— Stored data entries —
··········

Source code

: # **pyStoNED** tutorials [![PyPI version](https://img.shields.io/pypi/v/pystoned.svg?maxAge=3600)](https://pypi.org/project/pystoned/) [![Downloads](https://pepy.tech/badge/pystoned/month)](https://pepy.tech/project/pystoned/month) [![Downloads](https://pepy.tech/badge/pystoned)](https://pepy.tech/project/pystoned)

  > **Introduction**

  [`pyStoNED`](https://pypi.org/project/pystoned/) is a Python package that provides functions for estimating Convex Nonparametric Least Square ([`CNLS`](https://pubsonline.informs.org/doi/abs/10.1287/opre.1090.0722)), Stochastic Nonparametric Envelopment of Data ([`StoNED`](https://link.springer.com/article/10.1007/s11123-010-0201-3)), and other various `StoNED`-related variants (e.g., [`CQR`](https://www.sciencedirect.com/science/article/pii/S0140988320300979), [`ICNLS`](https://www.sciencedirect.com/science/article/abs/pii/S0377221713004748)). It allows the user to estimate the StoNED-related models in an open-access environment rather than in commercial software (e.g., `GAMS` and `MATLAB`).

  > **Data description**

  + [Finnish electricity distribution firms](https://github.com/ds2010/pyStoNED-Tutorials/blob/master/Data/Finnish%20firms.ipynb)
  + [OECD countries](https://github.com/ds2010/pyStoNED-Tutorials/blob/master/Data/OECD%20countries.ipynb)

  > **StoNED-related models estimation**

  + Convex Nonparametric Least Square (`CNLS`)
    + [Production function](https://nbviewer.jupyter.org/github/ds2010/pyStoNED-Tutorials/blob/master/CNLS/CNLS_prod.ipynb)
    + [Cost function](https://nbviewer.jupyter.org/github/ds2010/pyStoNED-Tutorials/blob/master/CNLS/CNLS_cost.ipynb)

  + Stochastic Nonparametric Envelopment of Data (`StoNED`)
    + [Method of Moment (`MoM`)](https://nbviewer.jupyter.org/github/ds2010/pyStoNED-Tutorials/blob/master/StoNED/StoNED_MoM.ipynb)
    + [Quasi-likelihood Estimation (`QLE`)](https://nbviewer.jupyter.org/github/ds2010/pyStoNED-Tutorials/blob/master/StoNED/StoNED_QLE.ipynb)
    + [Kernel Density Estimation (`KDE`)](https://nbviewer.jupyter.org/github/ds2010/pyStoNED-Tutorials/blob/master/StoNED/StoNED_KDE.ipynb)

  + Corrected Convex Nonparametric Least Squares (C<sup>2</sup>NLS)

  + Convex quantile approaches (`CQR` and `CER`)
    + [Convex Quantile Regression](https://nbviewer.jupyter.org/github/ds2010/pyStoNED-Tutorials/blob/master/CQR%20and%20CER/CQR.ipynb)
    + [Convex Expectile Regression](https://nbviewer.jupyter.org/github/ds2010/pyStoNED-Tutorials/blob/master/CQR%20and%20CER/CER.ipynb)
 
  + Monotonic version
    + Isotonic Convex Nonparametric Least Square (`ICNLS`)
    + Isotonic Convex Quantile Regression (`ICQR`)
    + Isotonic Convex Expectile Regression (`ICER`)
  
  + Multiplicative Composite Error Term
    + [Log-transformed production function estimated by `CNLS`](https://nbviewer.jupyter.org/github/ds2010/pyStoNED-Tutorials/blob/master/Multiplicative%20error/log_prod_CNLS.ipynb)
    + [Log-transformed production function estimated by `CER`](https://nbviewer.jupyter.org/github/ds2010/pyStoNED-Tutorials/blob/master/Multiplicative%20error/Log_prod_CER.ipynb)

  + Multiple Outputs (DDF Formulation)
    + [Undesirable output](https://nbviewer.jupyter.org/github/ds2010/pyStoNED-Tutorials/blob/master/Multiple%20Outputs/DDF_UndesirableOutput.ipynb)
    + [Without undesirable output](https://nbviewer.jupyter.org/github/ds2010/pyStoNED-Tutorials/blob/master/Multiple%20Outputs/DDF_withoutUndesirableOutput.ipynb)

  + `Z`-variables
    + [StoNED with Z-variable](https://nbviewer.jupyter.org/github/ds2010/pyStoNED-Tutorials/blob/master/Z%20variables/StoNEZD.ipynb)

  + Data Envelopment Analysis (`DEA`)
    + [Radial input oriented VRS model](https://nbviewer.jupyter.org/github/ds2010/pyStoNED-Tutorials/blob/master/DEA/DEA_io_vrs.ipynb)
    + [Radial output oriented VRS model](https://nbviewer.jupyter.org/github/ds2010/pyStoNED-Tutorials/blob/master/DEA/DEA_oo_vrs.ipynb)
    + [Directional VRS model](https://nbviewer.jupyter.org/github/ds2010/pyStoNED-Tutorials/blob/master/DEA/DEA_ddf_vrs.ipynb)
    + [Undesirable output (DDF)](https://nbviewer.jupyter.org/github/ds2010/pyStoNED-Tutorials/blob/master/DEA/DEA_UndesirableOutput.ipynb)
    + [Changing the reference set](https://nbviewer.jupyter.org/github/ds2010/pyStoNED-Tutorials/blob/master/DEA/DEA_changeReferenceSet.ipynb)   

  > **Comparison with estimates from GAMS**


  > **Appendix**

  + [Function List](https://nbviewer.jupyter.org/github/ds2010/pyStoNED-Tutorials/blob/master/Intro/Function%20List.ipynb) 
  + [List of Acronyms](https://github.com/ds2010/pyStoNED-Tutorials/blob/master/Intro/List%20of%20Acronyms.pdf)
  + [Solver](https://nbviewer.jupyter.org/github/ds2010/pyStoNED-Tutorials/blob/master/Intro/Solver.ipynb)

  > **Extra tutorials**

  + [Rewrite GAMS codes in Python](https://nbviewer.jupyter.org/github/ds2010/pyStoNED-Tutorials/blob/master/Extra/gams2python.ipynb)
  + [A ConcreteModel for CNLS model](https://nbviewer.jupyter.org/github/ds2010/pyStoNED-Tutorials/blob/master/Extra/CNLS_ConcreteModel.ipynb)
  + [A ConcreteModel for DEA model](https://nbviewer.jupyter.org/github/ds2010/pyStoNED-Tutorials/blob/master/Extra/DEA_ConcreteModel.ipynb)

··········

— Problem details —
Return each line from the data where the string "Expectile" can be found.

— Reply —
    + [Convex Expectile Regression](https://nbviewer.jupyter.org/github/ds2010/pyStoNED-Tutorials/blob/master/CQR%20and%20CER/CER.ipynb)
    + Isotonic Convex Expectile Regression (`ICER`)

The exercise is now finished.